Ocupar tamanho destaque no cenário global resulta em imensas responsabilidades. Garantir a segurança é a principal delas. Na semana passada, o Comitê Olímpico da Austrália, numa medida radical, proibiu sua delegação de pisar nas favelas cariocas. Ao contrário do que ocorreu em Londres, onde todos puderam circular sem restrição, aqui os australianos terão um manual a seguir: as mulheres não devem andar sozinhas, e todos são orientados a ter no bolso 10 dólares para o caso de um eventual roubo. Há recomendações também para que as atletas adiem os planos de gravidez por causa do risco de ser contaminadas pelo vírus zika. O governo francês, em alerta desde os atentados que mataram 130 pessoas em Paris, em novembro, se dispôs a ajudar na segurança do evento. Algumas parcerias nessa área, como a que foi feita com o governo americano, já estão em andamento. “Estamos trabalhando juntos há mais de cinco anos em vários setores, que vão dos procedimentos de triagem no aeroporto ao gerenciamento de entrada e saída em estádios, como forma de prevenir incidentes graves dentro e no entorno dos eventos esportivos”, explica o cônsul-geral americano no Rio, James Story.
Durante os dezesseis dias em que o Rio sediará os Jogos, serão transmitidas daqui nada menos do que 7 000 horas de programação para redes de TV de mais de 150 países. Um exército de 25 000 jornalistas fará a cobertura do evento, que atrairá cerca de 350 000 turistas à cidade.
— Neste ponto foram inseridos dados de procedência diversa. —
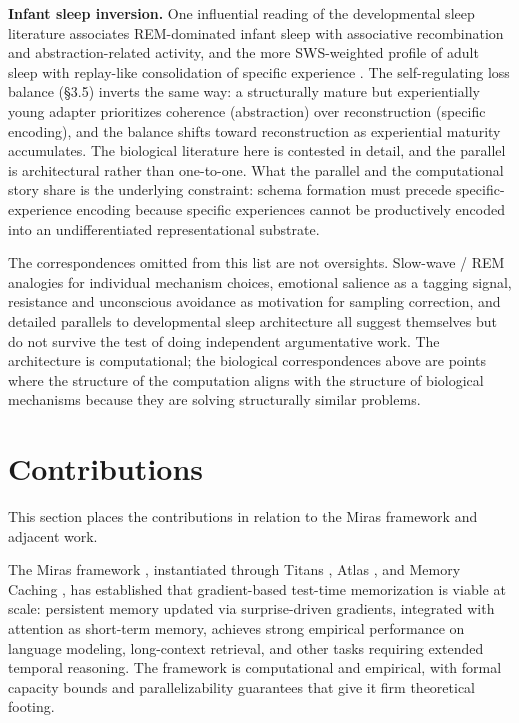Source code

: \documentclass[11pt]{article}
\begin{document}
\textbf{Infant sleep inversion.} One influential reading of the developmental sleep literature associates REM-dominated infant sleep with associative recombination and abstraction-related activity, and the more SWS-weighted profile of adult sleep with replay-like consolidation of specific experience \cite{tononi2014}. The self-regulating loss balance (\S 3.5) inverts the same way: a structurally mature but experientially young adapter prioritizes coherence (abstraction) over reconstruction (specific encoding), and the balance shifts toward reconstruction as experiential maturity accumulates. The biological literature here is contested in detail, and the parallel is architectural rather than one-to-one. What the parallel and the computational story share is the underlying constraint: schema formation must precede specific-experience encoding because specific experiences cannot be productively encoded into an undifferentiated representational substrate.

The correspondences omitted from this list are not oversights. Slow-wave / REM analogies for individual mechanism choices, emotional salience as a tagging signal, resistance and unconscious avoidance as motivation for sampling correction, and detailed parallels to developmental sleep architecture all suggest themselves but do not survive the test of doing independent argumentative work. The architecture is computational; the biological correspondences above are points where the structure of the computation aligns with the structure of biological mechanisms because they are solving structurally similar problems.


\section{Contributions}

This section places the contributions in relation to the Miras framework and adjacent work.

The Miras framework \cite{behrouz2025miras}, instantiated through Titans \cite{behrouz2024titans}, Atlas \cite{behrouz2025atlas}, and Memory Caching \cite{behrouz2026memcache}, has established that gradient-based test-time memorization is viable at scale: persistent memory updated via surprise-driven gradients, integrated with attention as short-term memory, achieves strong empirical performance on language modeling, long-context retrieval, and other tasks requiring extended temporal reasoning. The framework is computational and empirical, with formal capacity bounds and parallelizability guarantees that give it firm theoretical footing.
\end{document}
Com isso, o Rio se tornará uma vitrine colossal. A Empresa Olímpica Municipal (EOM) contabiliza 88 interessados, entre consulados, comitês estrangeiros e empresas patrocinadoras, em montar bases temáticas na cidade para aproveitar a exposição que se tem nos Jogos. Desse total, 45 espaços já estão confirmados (veja mapa na pág. 29). Além de divulgar a cultura do país, esses espaços contarão com telões e uma agenda de eventos. O fenômeno que surgiu nos Jogos de Barcelona, com a badalada Holland House, teve onze unidades em Pequim, sessenta em Londres e deve bater seu recorde aqui. “É uma chance única de mostrar um pouco do nosso país e celebrar a amizade com o Rio e o Brasil”, resume Brice Roquefeuil, cônsul‑geral da França, que montará uma casa na Sociedade Hípica Brasileira, com capacidade para 3 000 pessoas por dia. Espaços instalados em locais públicos, como o da Alemanha, que ficará na Praia do Leblon, darão uma contrapartida ao município — no caso, a reforma da quadra esportiva de uma escola municipal. “Vamos ter uma base na Barra, fechada para a delegação, enquanto a do Leblon será um ponto de encontro aberto ao público”, diz o cônsul alemão, Harald Klein. Com uma vasta tradição de receber grandes eventos, que remonta à realização da Exposição Universal de 1922 e passa por conferências internacionais das Nações Unidas como a Eco-92 e a Rio+20, o Rio sabe acolher e encantar seus visitantes. O desafio que os cariocas têm pela frente é imenso. Mas a recompensa, se tudo der certo, será proporcional.